Idea of UK war with Russia ‘ridiculous’: Analyst
“I don’t think that in the doctrine of the British military there ever existed a real fear of Russia — of England standing alone against Russia,” says political analyst Joaquin Flores.
The idea of a military confrontation between the UK and Russia is “ridiculous” and indicates a shift of policies by the West, mainly the United States, to prevent the collapse of NATO, says a political analyst.
Joaquin Flores, director of the Center for Syncretic Studies, made the comments while discussing a leaked assessment by the UK Army that shows concern among the fore’s commanders about a possible war with Russia.
The document, details many disadvantages that British forces have compared to Russian military forces, The Times reported on Wednesday.
Flores said after years of defining their military might in the confines of NATO, it is now strange that the UK is trying to appear separate from the military alliance by implying that British troops might need to fight Russia “on their own.”
“For the last number of decades, since the end of world wars, the entire British military establishment in relation to the Cold War was always defined within the context of NATO,” the analyst told Press TV. “It never mattered before if the British Army, in particular, did not have parity with the entire Soviet Union.”
Flores said that England lost a large part of its “empire” after the world wars and is considered an outsider to this discourse.
That is why, he argued, such reports should be seen as a “serious cause for alarm,” since they show the London government is trying to contextualize the “ridiculous” idea of having military parity with Russia for the public.
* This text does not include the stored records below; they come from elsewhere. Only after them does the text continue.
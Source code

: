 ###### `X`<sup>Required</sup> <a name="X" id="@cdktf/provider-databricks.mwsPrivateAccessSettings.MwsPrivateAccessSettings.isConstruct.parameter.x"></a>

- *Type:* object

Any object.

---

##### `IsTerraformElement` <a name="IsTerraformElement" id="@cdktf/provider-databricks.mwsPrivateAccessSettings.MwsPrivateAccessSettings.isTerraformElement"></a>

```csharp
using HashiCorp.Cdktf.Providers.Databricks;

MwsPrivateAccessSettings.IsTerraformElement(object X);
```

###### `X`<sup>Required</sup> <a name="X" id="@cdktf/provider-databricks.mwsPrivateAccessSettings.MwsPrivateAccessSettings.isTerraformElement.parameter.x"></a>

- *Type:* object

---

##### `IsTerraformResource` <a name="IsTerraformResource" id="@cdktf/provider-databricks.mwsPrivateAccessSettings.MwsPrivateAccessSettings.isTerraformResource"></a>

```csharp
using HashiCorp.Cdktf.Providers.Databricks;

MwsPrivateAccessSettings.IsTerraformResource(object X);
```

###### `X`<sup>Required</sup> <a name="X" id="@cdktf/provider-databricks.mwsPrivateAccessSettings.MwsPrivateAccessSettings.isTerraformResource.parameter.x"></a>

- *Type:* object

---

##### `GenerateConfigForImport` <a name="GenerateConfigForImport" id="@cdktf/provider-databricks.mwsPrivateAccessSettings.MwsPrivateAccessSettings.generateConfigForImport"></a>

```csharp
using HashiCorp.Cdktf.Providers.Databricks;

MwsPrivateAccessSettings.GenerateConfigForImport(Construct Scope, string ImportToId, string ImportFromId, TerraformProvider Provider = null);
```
“I don’t think that in the doctrine of the British military there ever existed a real fear of Russia — of England standing alone against Russia,” he added.
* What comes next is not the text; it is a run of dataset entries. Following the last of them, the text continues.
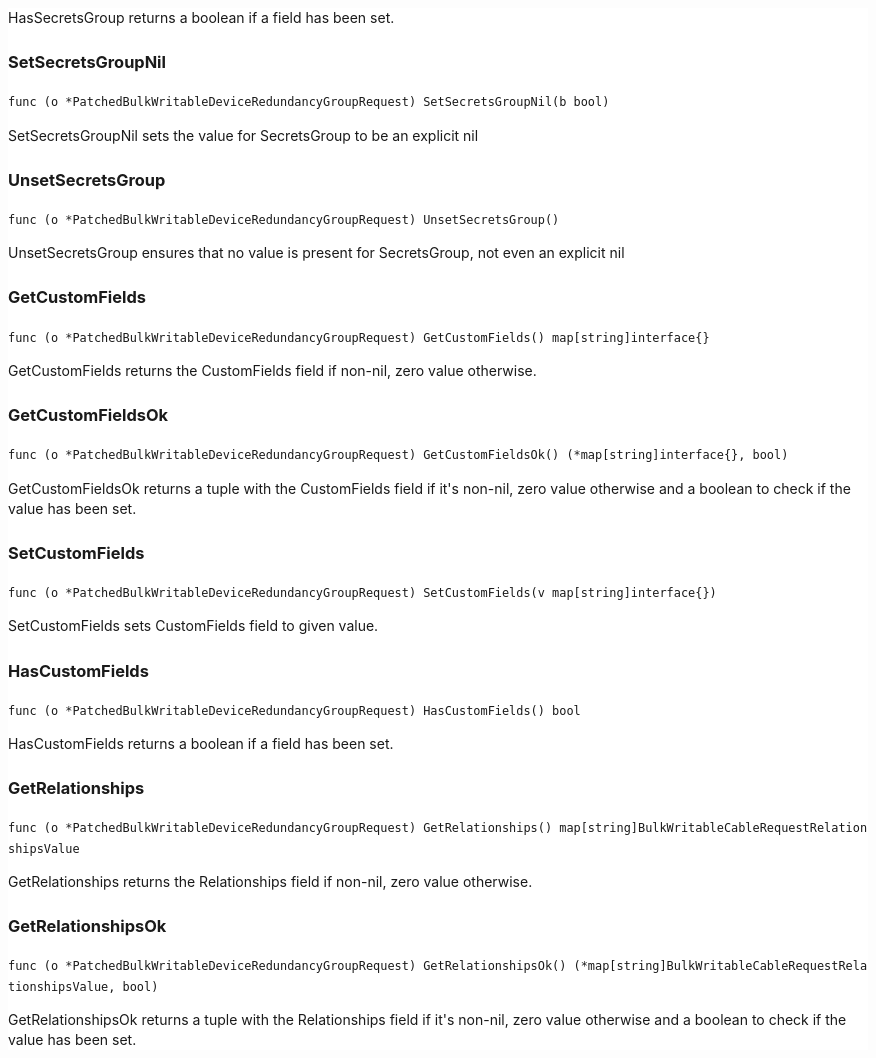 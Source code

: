 HasSecretsGroup returns a boolean if a field has been set.

### SetSecretsGroupNil

`func (o *PatchedBulkWritableDeviceRedundancyGroupRequest) SetSecretsGroupNil(b bool)`

 SetSecretsGroupNil sets the value for SecretsGroup to be an explicit nil

### UnsetSecretsGroup
`func (o *PatchedBulkWritableDeviceRedundancyGroupRequest) UnsetSecretsGroup()`

UnsetSecretsGroup ensures that no value is present for SecretsGroup, not even an explicit nil
### GetCustomFields

`func (o *PatchedBulkWritableDeviceRedundancyGroupRequest) GetCustomFields() map[string]interface{}`

GetCustomFields returns the CustomFields field if non-nil, zero value otherwise.

### GetCustomFieldsOk

`func (o *PatchedBulkWritableDeviceRedundancyGroupRequest) GetCustomFieldsOk() (*map[string]interface{}, bool)`

GetCustomFieldsOk returns a tuple with the CustomFields field if it's non-nil, zero value otherwise
and a boolean to check if the value has been set.

### SetCustomFields

`func (o *PatchedBulkWritableDeviceRedundancyGroupRequest) SetCustomFields(v map[string]interface{})`

SetCustomFields sets CustomFields field to given value.

### HasCustomFields

`func (o *PatchedBulkWritableDeviceRedundancyGroupRequest) HasCustomFields() bool`

HasCustomFields returns a boolean if a field has been set.

### GetRelationships

`func (o *PatchedBulkWritableDeviceRedundancyGroupRequest) GetRelationships() map[string]BulkWritableCableRequestRelationshipsValue`

GetRelationships returns the Relationships field if non-nil, zero value otherwise.

### GetRelationshipsOk

`func (o *PatchedBulkWritableDeviceRedundancyGroupRequest) GetRelationshipsOk() (*map[string]BulkWritableCableRequestRelationshipsValue, bool)`

GetRelationshipsOk returns a tuple with the Relationships field if it's non-nil, zero value otherwise
and a boolean to check if the value has been set.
He attributed the change of policies towards Russia to three connected trends namely Brexit, NATO and the idea of a European Army.
On July 23, nearly 52 percent of Britons participating in a referendum voted to end their country’s membership in the European Union (EU).
The decision raised questions about Britain’s future in NATO and its membership in an EU Army, as an obligation under the Lisbon Treaty.
“This is how we can understand and unwrap this article and the trend emerging in British reporting about the standing of its military,” Flores noted.